Data records -
• • •

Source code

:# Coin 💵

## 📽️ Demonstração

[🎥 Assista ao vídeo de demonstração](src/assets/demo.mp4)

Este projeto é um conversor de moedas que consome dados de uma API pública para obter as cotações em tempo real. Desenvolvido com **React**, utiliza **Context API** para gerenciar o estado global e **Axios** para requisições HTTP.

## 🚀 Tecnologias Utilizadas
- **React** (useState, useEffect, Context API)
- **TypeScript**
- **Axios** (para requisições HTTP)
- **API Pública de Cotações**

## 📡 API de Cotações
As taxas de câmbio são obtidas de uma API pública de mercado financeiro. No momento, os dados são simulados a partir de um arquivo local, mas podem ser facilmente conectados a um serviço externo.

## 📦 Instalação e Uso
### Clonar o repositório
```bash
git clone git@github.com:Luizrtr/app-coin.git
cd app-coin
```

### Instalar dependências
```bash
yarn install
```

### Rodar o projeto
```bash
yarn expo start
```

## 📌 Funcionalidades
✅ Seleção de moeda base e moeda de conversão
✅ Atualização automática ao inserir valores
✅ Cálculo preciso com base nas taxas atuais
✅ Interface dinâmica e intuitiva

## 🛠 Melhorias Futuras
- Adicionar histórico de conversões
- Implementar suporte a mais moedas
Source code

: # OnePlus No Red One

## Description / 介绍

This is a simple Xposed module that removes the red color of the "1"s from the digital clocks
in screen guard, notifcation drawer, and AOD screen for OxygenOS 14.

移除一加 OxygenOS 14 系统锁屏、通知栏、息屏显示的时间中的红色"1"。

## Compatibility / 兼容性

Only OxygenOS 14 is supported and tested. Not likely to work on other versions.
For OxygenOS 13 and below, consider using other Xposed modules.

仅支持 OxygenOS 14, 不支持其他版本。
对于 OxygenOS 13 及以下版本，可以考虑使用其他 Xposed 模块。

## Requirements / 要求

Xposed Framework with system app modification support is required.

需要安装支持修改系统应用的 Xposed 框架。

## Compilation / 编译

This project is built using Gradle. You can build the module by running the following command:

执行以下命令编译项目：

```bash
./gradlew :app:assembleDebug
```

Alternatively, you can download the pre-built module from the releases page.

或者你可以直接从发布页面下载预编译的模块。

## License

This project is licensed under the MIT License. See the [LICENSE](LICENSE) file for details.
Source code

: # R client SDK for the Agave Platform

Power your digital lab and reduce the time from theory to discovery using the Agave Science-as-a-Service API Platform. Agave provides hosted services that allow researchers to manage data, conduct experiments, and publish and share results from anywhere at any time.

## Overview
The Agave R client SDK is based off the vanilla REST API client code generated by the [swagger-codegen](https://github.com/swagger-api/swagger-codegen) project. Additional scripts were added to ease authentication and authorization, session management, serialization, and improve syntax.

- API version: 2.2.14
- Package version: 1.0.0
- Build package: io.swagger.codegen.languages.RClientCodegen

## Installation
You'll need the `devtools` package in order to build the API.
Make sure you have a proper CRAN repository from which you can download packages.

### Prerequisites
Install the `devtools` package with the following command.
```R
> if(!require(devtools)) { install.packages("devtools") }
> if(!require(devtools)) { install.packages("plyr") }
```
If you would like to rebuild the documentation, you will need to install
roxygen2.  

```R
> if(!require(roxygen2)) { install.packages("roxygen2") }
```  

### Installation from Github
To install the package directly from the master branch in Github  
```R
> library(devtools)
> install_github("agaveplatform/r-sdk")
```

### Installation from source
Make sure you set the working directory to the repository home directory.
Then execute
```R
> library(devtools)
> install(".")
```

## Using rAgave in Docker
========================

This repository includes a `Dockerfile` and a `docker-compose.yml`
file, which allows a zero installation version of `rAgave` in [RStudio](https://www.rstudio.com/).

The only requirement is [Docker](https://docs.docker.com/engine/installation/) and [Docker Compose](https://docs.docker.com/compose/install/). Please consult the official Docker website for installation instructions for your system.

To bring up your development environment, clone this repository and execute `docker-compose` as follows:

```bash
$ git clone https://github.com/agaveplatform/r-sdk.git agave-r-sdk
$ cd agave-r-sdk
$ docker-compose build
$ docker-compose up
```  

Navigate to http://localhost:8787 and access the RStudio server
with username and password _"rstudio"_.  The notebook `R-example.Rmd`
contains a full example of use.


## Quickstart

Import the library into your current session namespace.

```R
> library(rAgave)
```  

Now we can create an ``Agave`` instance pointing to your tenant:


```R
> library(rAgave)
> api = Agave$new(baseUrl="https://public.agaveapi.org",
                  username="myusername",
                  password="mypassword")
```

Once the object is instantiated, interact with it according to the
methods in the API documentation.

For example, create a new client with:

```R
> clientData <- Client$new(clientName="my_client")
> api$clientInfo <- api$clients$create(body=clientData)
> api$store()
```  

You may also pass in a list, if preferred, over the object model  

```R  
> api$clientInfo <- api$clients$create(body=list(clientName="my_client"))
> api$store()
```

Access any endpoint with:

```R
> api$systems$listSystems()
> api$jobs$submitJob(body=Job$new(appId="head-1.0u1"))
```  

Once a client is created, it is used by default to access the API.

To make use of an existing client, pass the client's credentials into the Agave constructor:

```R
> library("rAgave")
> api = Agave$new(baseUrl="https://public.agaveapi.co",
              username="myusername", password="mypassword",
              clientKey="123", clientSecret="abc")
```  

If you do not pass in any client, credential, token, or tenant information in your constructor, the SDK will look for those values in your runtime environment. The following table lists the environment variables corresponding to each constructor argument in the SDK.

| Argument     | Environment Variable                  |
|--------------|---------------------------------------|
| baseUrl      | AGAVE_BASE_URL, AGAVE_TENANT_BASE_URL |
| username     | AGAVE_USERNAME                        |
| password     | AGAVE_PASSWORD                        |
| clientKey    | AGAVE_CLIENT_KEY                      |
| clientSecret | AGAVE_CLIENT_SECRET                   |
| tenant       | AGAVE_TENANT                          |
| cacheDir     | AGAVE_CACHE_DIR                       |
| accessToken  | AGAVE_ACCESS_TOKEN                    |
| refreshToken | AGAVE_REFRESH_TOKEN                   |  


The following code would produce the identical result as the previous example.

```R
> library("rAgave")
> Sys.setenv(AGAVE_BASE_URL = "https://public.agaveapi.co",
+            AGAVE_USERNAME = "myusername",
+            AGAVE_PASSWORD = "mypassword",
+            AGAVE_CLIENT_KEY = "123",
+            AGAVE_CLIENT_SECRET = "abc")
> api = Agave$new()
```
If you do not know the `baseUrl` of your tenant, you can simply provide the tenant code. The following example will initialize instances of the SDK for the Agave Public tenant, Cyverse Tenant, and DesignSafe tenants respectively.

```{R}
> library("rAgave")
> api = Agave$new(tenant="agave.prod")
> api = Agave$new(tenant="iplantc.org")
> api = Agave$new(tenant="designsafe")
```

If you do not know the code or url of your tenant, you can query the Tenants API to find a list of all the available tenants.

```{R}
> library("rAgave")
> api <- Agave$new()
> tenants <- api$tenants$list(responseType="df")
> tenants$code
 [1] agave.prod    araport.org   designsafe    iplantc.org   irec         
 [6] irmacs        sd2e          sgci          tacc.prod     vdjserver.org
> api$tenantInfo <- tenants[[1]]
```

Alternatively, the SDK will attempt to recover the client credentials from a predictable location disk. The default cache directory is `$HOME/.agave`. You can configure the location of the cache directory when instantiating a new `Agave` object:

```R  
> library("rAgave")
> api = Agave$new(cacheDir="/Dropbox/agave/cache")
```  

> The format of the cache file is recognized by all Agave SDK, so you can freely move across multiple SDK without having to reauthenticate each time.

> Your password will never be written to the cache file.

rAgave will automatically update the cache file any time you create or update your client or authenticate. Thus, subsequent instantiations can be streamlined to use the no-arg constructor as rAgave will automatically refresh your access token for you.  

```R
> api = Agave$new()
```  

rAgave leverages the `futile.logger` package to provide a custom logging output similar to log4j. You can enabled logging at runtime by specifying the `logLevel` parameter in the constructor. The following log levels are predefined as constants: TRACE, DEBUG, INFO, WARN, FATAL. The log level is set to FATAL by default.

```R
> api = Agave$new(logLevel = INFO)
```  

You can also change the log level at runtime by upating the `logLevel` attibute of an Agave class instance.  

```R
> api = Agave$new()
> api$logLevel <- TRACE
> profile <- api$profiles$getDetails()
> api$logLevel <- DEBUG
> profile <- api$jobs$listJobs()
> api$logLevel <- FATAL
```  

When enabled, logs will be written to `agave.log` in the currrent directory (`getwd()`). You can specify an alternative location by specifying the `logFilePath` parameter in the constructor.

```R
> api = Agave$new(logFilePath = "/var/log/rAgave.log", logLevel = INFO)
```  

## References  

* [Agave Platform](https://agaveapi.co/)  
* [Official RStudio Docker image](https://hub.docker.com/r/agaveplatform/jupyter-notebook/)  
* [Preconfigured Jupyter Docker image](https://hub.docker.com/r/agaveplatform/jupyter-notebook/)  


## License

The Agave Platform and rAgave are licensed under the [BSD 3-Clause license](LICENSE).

• • •

Please set down, with no changes, the line that contains "rAgave leverages the" and all the lines after it until the entries end; write nothing besides them.

Response to the task -
rAgave leverages the `futile.logger` package to provide a custom logging output similar to log4j. You can enabled logging at runtime by specifying the `logLevel` parameter in the constructor. The following log levels are predefined as constants: TRACE, DEBUG, INFO, WARN, FATAL. The log level is set to FATAL by default.

```R
> api = Agave$new(logLevel = INFO)
```  

You can also change the log level at runtime by upating the `logLevel` attibute of an Agave class instance.  

```R
> api = Agave$new()
> api$logLevel <- TRACE
> profile <- api$profiles$getDetails()
> api$logLevel <- DEBUG
> profile <- api$jobs$listJobs()
> api$logLevel <- FATAL
```  

When enabled, logs will be written to `agave.log` in the currrent directory (`getwd()`). You can specify an alternative location by specifying the `logFilePath` parameter in the constructor.

```R
> api = Agave$new(logFilePath = "/var/log/rAgave.log", logLevel = INFO)
```  

## References  

* [Agave Platform](https://agaveapi.co/)  
* [Official RStudio Docker image](https://hub.docker.com/r/agaveplatform/jupyter-notebook/)  
* [Preconfigured Jupyter Docker image](https://hub.docker.com/r/agaveplatform/jupyter-notebook/)  


## License

The Agave Platform and rAgave are licensed under the [BSD 3-Clause license](LICENSE).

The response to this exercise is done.